But Seurat, played with tightly wired energy by John Bambery in the thrilling San Francisco Playhouse production, urges him to examine the canvas more closely. In fact there is no purple paint to be found. Seurat explains that by placing two distinct points of pigment – one red and one blue – alongside each other, the reflected light rays interact such that violet is created in the eye of the beholder.

Before this conversation, the audience has been privileged to observe its underpainting: composer-lyricist Stephen Sondheim’s evocation of Seurat’s strained relationship with his model and paramour, Dot (Nanci Zoppi – funny, tender, and almost eerily reminiscent of Bernadette Peters, who originated the role). George and Dot struggle with the tension between identifying as strong, separate individuals and the elusive, combinatorial allure of coupledom.

And so, when Seurat discusses the creation of violet, it’s a glorious, dizzying moment. The facts of physics and the metaphors of psychology vibrate in tandem on stage, just as red and blue do on canvas, as art and science do in the minds of the audience. We are all together, in a perpetual wrestling match of complement versus counterpoint.

The potent ideas that Sondheim and book writer James Lapine are considering here find their way into every aspect of the show.

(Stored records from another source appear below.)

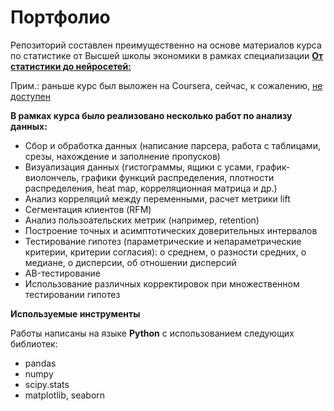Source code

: Портфолио
========

Репозиторий составлен преимущественно на основе материалов курса по статистике от Высшей школы экономики в рамках специализации __[От статистики до нейросетей:](https://www.coursera.org/specializations/machine-learning-from-statistics-to-neural-networks)__

Прим.: раньше курс был выложен на Coursera, сейчас, к сожалению, [не доступен](https://www.youtube.com/@user-bg8cd4fn7d/playlists)

__В рамках курса было реализовано несколько работ по анализу данных:__
- Сбор и обработка данных (написание парсера, работа с таблицами, срезы, нахождение и заполнение пропусков)
- Визуализация данных (гистограммы, ящики с усами,  график-виолончель, графики функций распределения, плотности распределения, heat map, корреляционная матрица и др.)
- Анализ корреляций между переменными, расчет метрики lift
- Сегментация клиентов (RFM)
- Анализ пользоательских метрик (например, retention)
- Построение точных и асимптотических доверительных интервалов
- Тестирование гипотез (параметрические и непараметрические критерии, критерии согласия): о среднем, о разности средних, о медиане, о дисперсии, об отношении дисперсий
- AB-тестирование
- Использование различных корректировок при множественном тестировании гипотез

__Используемые инструменты__

Работы написаны на языке __Python__ с использованием следующих библиотек:
- pandas
- numpy
- scipy.stats
- matplotlib, seaborn
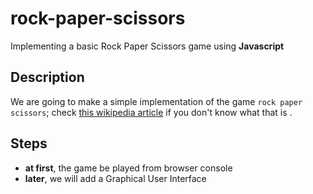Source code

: # rock-paper-scissors

Implementing a basic Rock Paper Scissors game using **Javascript**

## Description

We are going to make a simple implementation of the game `rock paper scissors`;
check [this wikipedia article](https://en.wikipedia.org/wiki/Rock_paper_scissors) if you don't know what that is .

## Steps 

* **at first**, the game be played from browser console
* **later**, we will add a Graphical User Interface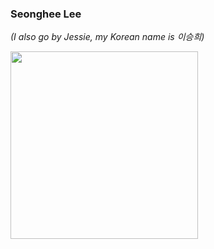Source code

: ### Seonghee Lee 
<em>(I also go by Jessie, my Korean name is 이승희)</em>

<img src="https://github.com/user-attachments/assets/a049b994-5c7f-45c0-a2f9-8fa997a2b2be" width="300" />
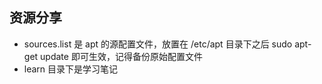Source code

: ## 资源分享
- sources.list 是 apt 的源配置文件，放置在 /etc/apt 目录下之后 sudo apt-get update 即可生效，记得备份原始配置文件
- learn 目录下是学习笔记
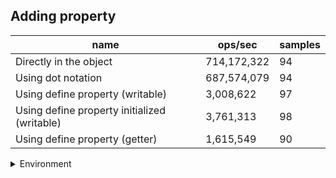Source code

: ## Adding property

|name|ops/sec|samples|
|-|-|-|
|Directly in the object|714,172,322|94|
|Using dot notation|687,574,079|94|
|Using define property (writable)|3,008,622|97|
|Using define property initialized (writable)|3,761,313|98|
|Using define property (getter)|1,615,549|90|


<details>
<summary>Environment</summary>

* __Machine:__ linux x64 | 2 vCPUs | 6.8GB Mem
* __Run:__ Sat Oct 14 2023 01:29:24 GMT+0000 (Coordinated Universal Time)
</details>

<!--
{"environment":{"platform":"linux","arch":"x64","cpus":2,"totalMemory":6.759754180908203},"benchmarks":[{"name":"Directly in the object","hz":714172322.0451529,"cycles":7,"stats":{"deviation":2.3315437377476224e-11,"mean":1.400222284078906e-9,"moe":4.7134153454812945e-12,"rme":0.33661907820456327,"sem":2.404803747694538e-12,"variance":5.436096201030154e-22}},{"name":"Using dot notation","hz":687574078.8770059,"cycles":7,"stats":{"deviation":2.608619371479082e-10,"mean":1.4543887425675934e-9,"moe":5.273547468565739e-11,"rme":3.625954543113255,"sem":2.6905854431457852e-11,"variance":6.804895025255922e-20}},{"name":"Using define property (writable)","hz":3008621.759438919,"cycles":7,"stats":{"deviation":2.1914617815463904e-9,"mean":3.323781053110814e-7,"moe":4.3611809392228327e-10,"rme":0.13121143870596075,"sem":2.2250923159300166e-10,"variance":4.802504739978479e-18}},{"name":"Using define property initialized (writable)","hz":3761313.259650039,"cycles":6,"stats":{"deviation":3.376324933344465e-9,"mean":2.658645879692143e-7,"moe":6.68478231639985e-10,"rme":0.25143560364548856,"sem":3.4106032226529846e-10,"variance":1.1399570055523505e-17}},{"name":"Using define property (getter)","hz":1615548.6903899487,"cycles":8,"stats":{"deviation":4.0981279715287475e-8,"mean":6.18984748617281e-7,"moe":8.46682010814599e-9,"rme":1.3678560137482536,"sem":4.319806177625505e-9,"variance":1.6794652871026325e-15}}]}-->
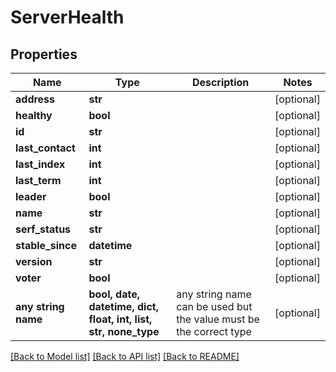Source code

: # ServerHealth


## Properties
Name | Type | Description | Notes
------------ | ------------- | ------------- | -------------
**address** | **str** |  | [optional] 
**healthy** | **bool** |  | [optional] 
**id** | **str** |  | [optional] 
**last_contact** | **int** |  | [optional] 
**last_index** | **int** |  | [optional] 
**last_term** | **int** |  | [optional] 
**leader** | **bool** |  | [optional] 
**name** | **str** |  | [optional] 
**serf_status** | **str** |  | [optional] 
**stable_since** | **datetime** |  | [optional] 
**version** | **str** |  | [optional] 
**voter** | **bool** |  | [optional] 
**any string name** | **bool, date, datetime, dict, float, int, list, str, none_type** | any string name can be used but the value must be the correct type | [optional]

[[Back to Model list]](../README.md#documentation-for-models) [[Back to API list]](../README.md#documentation-for-api-endpoints) [[Back to README]](../README.md)


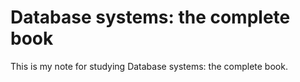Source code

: # Database systems: the complete book

This is my note for studying Database systems:
the complete book.
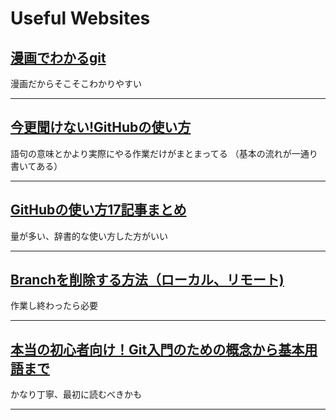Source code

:# Useful Websites  

## [漫画でわかるgit](https://codeiq.jp/magazine/category/git-ai/)  
漫画だからそこそこわかりやすい  
  ***
## [今更聞けない!GitHubの使い方](https://techacademy.jp/magazine/6235/)  
語句の意味とかより実際にやる作業だけがまとまってる 
（基本の流れが一通り書いてある） 
  ***
## [GitHubの使い方17記事まとめ](https://seleck.cc/github/)  
量が多い、辞書的な使い方した方がいい  
  ***
## [Branchを削除する方法（ローカル、リモート)](https://qiita.com/iorionda/items/c7e0aca399371068a9b8)  
作業し終わったら必要  
  ***
## [本当の初心者向け！Git入門のための概念から基本用語まで](https://liginc.co.jp/246190#branch)  
かなり丁寧、最初に読むべきかも  
  ***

Director and scenic designer Bill English, lighting designer Michael Oesch and costume designer Abra Berman collaborate on a series of visual vignettes that focus on tight details of “A Sunday Afternoon…” before zooming outward, from micro to macro, as unruly bits and pieces merge into a harmonious whole.

As beautifully rendered by Dave Dobrusky’s supple eight-piece orchestra, Sondheim’s prickly, repetitive piano-flecked motifs feel urgent (and sometimes annoying) until, in a masterpiece of sonic pointillism, they all come together to form the rich harmonies of “Finishing the Hat” and “Sunday,” the glorious first-act finale.

The significantly shorter and slightly less resonant second act leaps from the 19th century to the 21st, with the putative daughter and great grandson of Seurat, also played by Zoppi and Bambery, wrestling with the artistic legacy of family and the commerce of contemporary art.

NextGen George politics and schmoozes his way through a museum show full of fawning funders, daunting critics, and contemptuous rivals. His works, called Chromolumes, cleverly rendered here by projection designer Theodore J.H. Hulsker, are computerized film and laser-light collages that de- and re-construct the original Seurat’s works. Made in collaboration with a composer and an ex-NASA tech engineer, his pieces are at once inventive and derivative.

This George’s fond but mixed feelings about his work reflect a tinge of self-critical ambiguity in Sondheim and Lapine’s opinion of their own Act II efforts. But if some elements here feel a bit less elegant – and in the case of Berman’s 1980s-chic costumes, magnificently, hysterically dated – there are others that underscore the genius of “Sunday”‘s overarching concerns.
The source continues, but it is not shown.